With Pinot Noir, you most often hear two names associated with clones in California: Pommard and Dijon, both originating in the Burgundy region of France.  A subset of Dijon, clones 667 and 115 were some of the first registered Burgundy clones in the United States along with Pinot Noir 113, 114, and 777.  These arrived only in the late 1980s through Oregon State University from Dr. Raymond Bernard who was researching clonal selection at the University of Dijon in France.  The technicians at Oregon State nicknamed the cuttings “Dijon Clones” after the return address on the shipment, and clearly the nickname stuck!

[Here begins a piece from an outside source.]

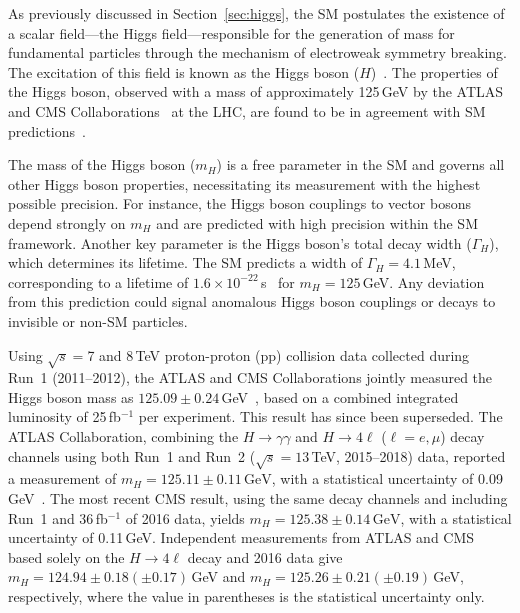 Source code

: As previously discussed in Section~\ref{sec:higgs}, the SM postulates the existence of a scalar field---the Higgs field---responsible for the generation of mass for fundamental particles through the mechanism of electroweak symmetry breaking. The excitation of this field is known as the Higgs boson ($H$)~\cite{StandardModel67_1, Englert:1964et, Higgs:1964ia, Higgs:1964pj, Guralnik:1964eu, StandardModel67_2, StandardModel67_3}. The properties of the Higgs boson, observed with a mass of approximately 125\,GeV by the ATLAS and CMS Collaborations~\cite{Aad:2012tfa, Chatrchyan:2012xdj, Chatrchyan:2013lba} at the LHC, are found to be in agreement with SM predictions~\cite{ATLASnature, CMSnature}. 

The mass of the Higgs boson ($m_H$) is a free parameter in the SM and governs all other Higgs boson properties, necessitating its measurement with the highest possible precision. For instance, the Higgs boson couplings to vector bosons depend strongly on $m_H$ and are predicted with high precision within the SM framework. Another key parameter is the Higgs boson's total decay width ($\Gamma_H$), which determines its lifetime. The SM predicts a width of $\Gamma_H = 4.1$\,MeV, corresponding to a lifetime of $1.6 \times 10^{-22}$\,s~\cite{deFlorian:2016spz} for $m_H = 125$\,GeV. Any deviation from this prediction could signal anomalous Higgs boson couplings or decays to invisible or non-SM particles.

Using $\sqrt{s} = $7 and 8\,TeV proton-proton (pp) collision data collected during Run~1 (2011–2012), the ATLAS and CMS Collaborations jointly measured the Higgs boson mass as $125.09 \pm 0.24$\,GeV~\cite{Aad:2015zhl}, based on a combined integrated luminosity of 25\,fb$^{-1}$ per experiment. This result has since been superseded. The ATLAS Collaboration, combining the $H \to \gamma\gamma$ and $H \to 4\ell$ ($\ell = e, \mu$) decay channels using both Run~1 and Run~2 ($\sqrt{s} = 13$\,TeV, 2015–2018) data, reported a measurement of $m_H = 125.11 \pm 0.11\,\mathrm{GeV}$, with a statistical uncertainty of 0.09\,GeV~\cite{ATLAS_mass}. The most recent CMS result, using the same decay channels and including Run~1 and 36\,fb$^{-1}$ of 2016 data, yields $m_H = 125.38 \pm 0.14\,\mathrm{GeV}$, with a statistical uncertainty of 0.11\,GeV. Independent measurements from ATLAS and CMS based solely on the $H \to 4\ell$ decay and 2016 data give $m_H = 124.94 \pm 0.18 (\pm 0.17)$\,GeV and $m_H = 125.26 \pm 0.21 (\pm 0.19)$\,GeV, respectively, where the value in parentheses is the statistical uncertainty only.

Almost all Pinot Noirs are a blend of multiple clones, frequently 3 or more.  What makes our Blend 667 & 115 so interesting is that it is a blend of just two clones, which allows for more of the characteristics of these two beauties to shine through. Dijon 115 is the most widely planted and prized clone with a balanced full bouquet, supple tannins, and well-rounded fruit and aromatic characteristics of red cherry, dusty rose petals, leather, and anise. Dijon 667 came into the United States with the second wave of clones from Bernard, and quickly became used for the structure and persistence it added to clonal blends with angular, hearty tannins, and aromas of dark red fruit, black tea, and warming Christmas spice. Our Blend 667 & 115 has a solid backbone with layers of dark Bing cherry, a hint of earthy tobacco and a smooth long finish. While light in style, there is no lack of fruit nor tannins in this wine which has even affectionately earned the moniker “sneaky” around the winery because of how quickly it seems to disappear from the glass.

Sneaky makes for a good opportunity to debate clonal selection, and is quickly becoming the new staff favorite.  If you haven’t been to the winery to try it yet, you should… before it all disappears in our glasses!